The stacker crane 50 travels along the lower rail 12 to raise and lower the platform 51, and extends and retracts the slide fork of the transferring device 52. The stacker crane 50 includes such a configuration to pass each load 90 between the rack 80 and a station 58.
The station 58 is a member on which each load 90 is temporarily placed. For instance, each load 90 mounted on the rack 80 is temporarily placed on the station 58, and is then conveyed out of the automated storage 100.
The stacker crane 50 according to this preferred embodiment has a configuration feature of the mast 30. In brief, folded sheet metals are preferably combined to manufacture the mast 30, for example.
The masts 30 aligned in the X-axis direction in FIG. 1 preferably have the same configuration feature.
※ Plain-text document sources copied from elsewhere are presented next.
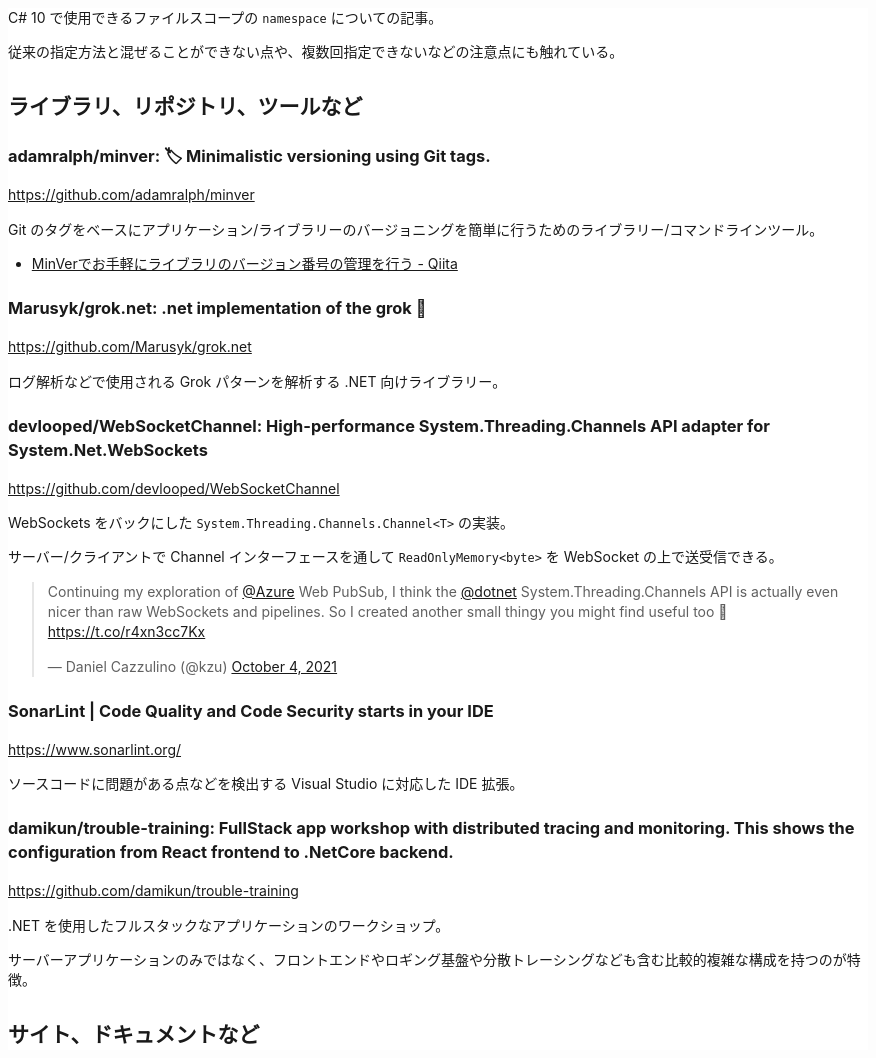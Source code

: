 C# 10 で使用できるファイルスコープの `namespace` についての記事。

従来の指定方法と混ぜることができない点や、複数回指定できないなどの注意点にも触れている。

## ライブラリ、リポジトリ、ツールなど
### adamralph/minver: 🏷 Minimalistic versioning using Git tags.
https://github.com/adamralph/minver

Git のタグをベースにアプリケーション/ライブラリーのバージョニングを簡単に行うためのライブラリー/コマンドラインツール。

- [MinVerでお手軽にライブラリのバージョン番号の管理を行う - Qiita](https://qiita.com/karuakun/items/26a2496fb5874980637b)

### Marusyk/grok.net: .net implementation of the grok 📝
https://github.com/Marusyk/grok.net

ログ解析などで使用される Grok パターンを解析する .NET 向けライブラリー。

### devlooped/WebSocketChannel: High-performance System.Threading.Channels API adapter for System.Net.WebSockets
https://github.com/devlooped/WebSocketChannel

WebSockets をバックにした `System.Threading.Channels.Channel<T>` の実装。

サーバー/クライアントで Channel インターフェースを通して `ReadOnlyMemory<byte>` を WebSocket の上で送受信できる。


<blockquote class="twitter-tweet"><p lang="en" dir="ltr">Continuing my exploration of <a href="https://twitter.com/Azure?ref_src=twsrc%5Etfw">@Azure</a> Web PubSub, I think the <a href="https://twitter.com/dotnet?ref_src=twsrc%5Etfw">@dotnet</a> System.Threading.Channels API is actually even nicer than raw WebSockets and pipelines. So I created another small thingy you might find useful too 🤟 <a href="https://t.co/r4xn3cc7Kx">https://t.co/r4xn3cc7Kx</a></p>&mdash; Daniel Cazzulino (@kzu) <a href="https://twitter.com/kzu/status/1445083345520562181?ref_src=twsrc%5Etfw">October 4, 2021</a></blockquote>
<script async src="https://platform.twitter.com/widgets.js" charset="utf-8"></script>


### SonarLint | Code Quality and Code Security starts in your IDE
https://www.sonarlint.org/

ソースコードに問題がある点などを検出する Visual Studio に対応した IDE 拡張。

### damikun/trouble-training: FullStack app workshop with distributed tracing and monitoring. This shows the configuration from React frontend to .NetCore backend.
https://github.com/damikun/trouble-training

.NET を使用したフルスタックなアプリケーションのワークショップ。

サーバーアプリケーションのみではなく、フロントエンドやロギング基盤や分散トレーシングなども含む比較的複雑な構成を持つのが特徴。

## サイト、ドキュメントなど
Hereinafter, the configuration feature of the left mast 30 in FIG. 1 will be described with reference to the drawings.
FIG. 2 is a perspective view illustrating the appearance of the mast 30 according to the present preferred embodiment.
FIG. 3 is an exploded perspective view of the mast 30 according to the present preferred embodiment.
FIG. 4 is a diagram illustrating the cross-sectional configuration of the mast 30 and the position relation between the mast 30 and each guide roller of the platform 51 according to the present preferred embodiment.
FIG. 2 illustrates the mast 30 having a length as a predetermined unit. For instance, a plurality of masts 30 each illustrated in FIG. 2 are coupled to a necessary height in a height direction (Z-axis direction).
For instance, a plurality of masts 30 are coupled at a location where the stacker crane 50 is installed so as to have a height required of the stacker crane 50.
Each mast 30 according to the present preferred embodiment preferably includes a roller abutting member 31, a back-side member 35, and a coupling member 40.
The roller abutting member 31 is a member in which a first plate material is folded to define a first abutting surface 31 a onto which each of the first rollers 55 abuts and a second abutting surface 31 b onto which a second roller 56 abuts.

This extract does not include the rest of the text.